The US-based event tent company USA Use medical and health apps to survive. It leveraged its strengths in custom manufacturing and wide format printing to produce new mobile infirmaries and direct access stores for Covid-19 detection. Click here

7. Masuno

Free and collaborative platform that preserves the most extensive knowledge about COVID for Colombia and the Latin American region. Combat fake news by centralizing all relevant information in one place. Click here

8. Mil Gracias

The Spanish agency Idear Ideas launched the #MilGracias initiative with the aim of exposing the small useful actions that other people do for us and giving them the opportunity to thank them in the way they want and to those they want during these times of crisis.
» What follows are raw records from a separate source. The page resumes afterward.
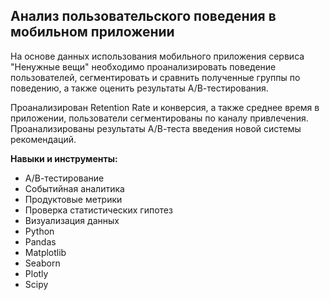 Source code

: ## Анализ пользовательского поведения в мобильном приложении

На основе данных использования мобильного приложения сервиса "Ненужные вещи" необходимо проанализировать поведение пользователей, сегментировать и сравнить полученные группы по поведению, а также оценить результаты А/В-тестирования.

Проанализирован Retention Rate и конверсия, а также среднее время в приложении, пользователи сегментированы по каналу привлечения. Проанализированы результаты 
А/В-теста введения новой системы рекомендаций.

**Навыки и инструменты:**
* А/В-тестирование
* Событийная аналитика
* Продуктовые метрики
* Проверка статистических гипотез
* Визуализация данных
* Python
* Pandas
* Matplotlib
* Seaborn
* Plotly
* Scipy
Click here

9. Tuned.

Facebook launches its Tuned messaging app that allows couples to stay more connected, creating a digital scrapbook to help them better deal with social withdrawal and blockages. Click here

10. Did they Help? 

The website classifies companies and celebrities who have made positive changes and actions to support employees and society during COVID as ‘Heroes’, and those whose actions may have had a negative impact as ‘Zero’. Click here



11. Bluetooth Estimote:

The company created portable devices with passive GPS location tracking to improve workplace safety for those who must be located in a physical workplace while using isolation and social distancing measures. Click here

12. Make way for books:

Through this free application, parents have access to electronic books in English and Spanish that give them the opportunity to read to their children. Additionally, each book that is in the app is attached to an activity that helps extend the learning that comes with each book. Click here

13. Antibacterial gel donated:

In view of the increased demand for raw materials necessary for the prevention of COVID, the Mar del Plata-based craft brewery and distillery took the initiative to set aside the commercial production of beverages and alcohol products available to health centers and municipalities in charge of distribution. Click here

14. Contactless technology:

Etihad Airways tests new airport technology to identify travelers with COVID symptoms. Contactless technology can monitor the temperature, heart rate and breathing of any passenger. Click here

15. Bakery creates a new bread:

This Vietnam bakery invented a new type of pink bread, to reuse the huge quantities of dragon fruit that were not sold due to COVID, as the country closed much of its trade with China due to the coronavirus. Click here

16. Hilton y American Express:

These companies teamed up to provide one million hotel rooms in the United States from next week to the end of May, to provide first-line personal doctors, nurses, emergency medical technicians, paramedics, and other medical practitioners a place to sleep. , recharge or isolate. Click here

17. The Russian Vkusvill supermarket: 

You want to install vending machines in residential buildings. The vending machines will be placed in buildings of at least 100 apartments and will supply around 70 Vkusvill products to better serve buyers during the closure of COVID in Moscow and Saint Petersburg. Click here

18. Happy Hours Virtual:

Molson Canadian launches virtual happy hours to support local bars and restaurants in Canada. The Canadian beer company is rewarding the hosts of its virtual gatherings with a $ 25 gift card destined for their favorite local bar once the restrictions set by COVID-19 are lifted. Click here

19. Your Local Delivered: 

Is a free online community that connects local and independent businesses like UK pubs, restaurants, butchers, supermarkets with people who are quarantined at home. Click here

20. I give up my car: 

Fundación Ibercaja and the Red Cross have launched the ‘#YoCedoMiCoche’ campaign in Aragon, Spain, turning automobile engines into repair fleets for home delivery of basic products, both food and sanitary, cleaning and hygiene. Click here

 

Can you recommend a great initiative worth to be part of this list?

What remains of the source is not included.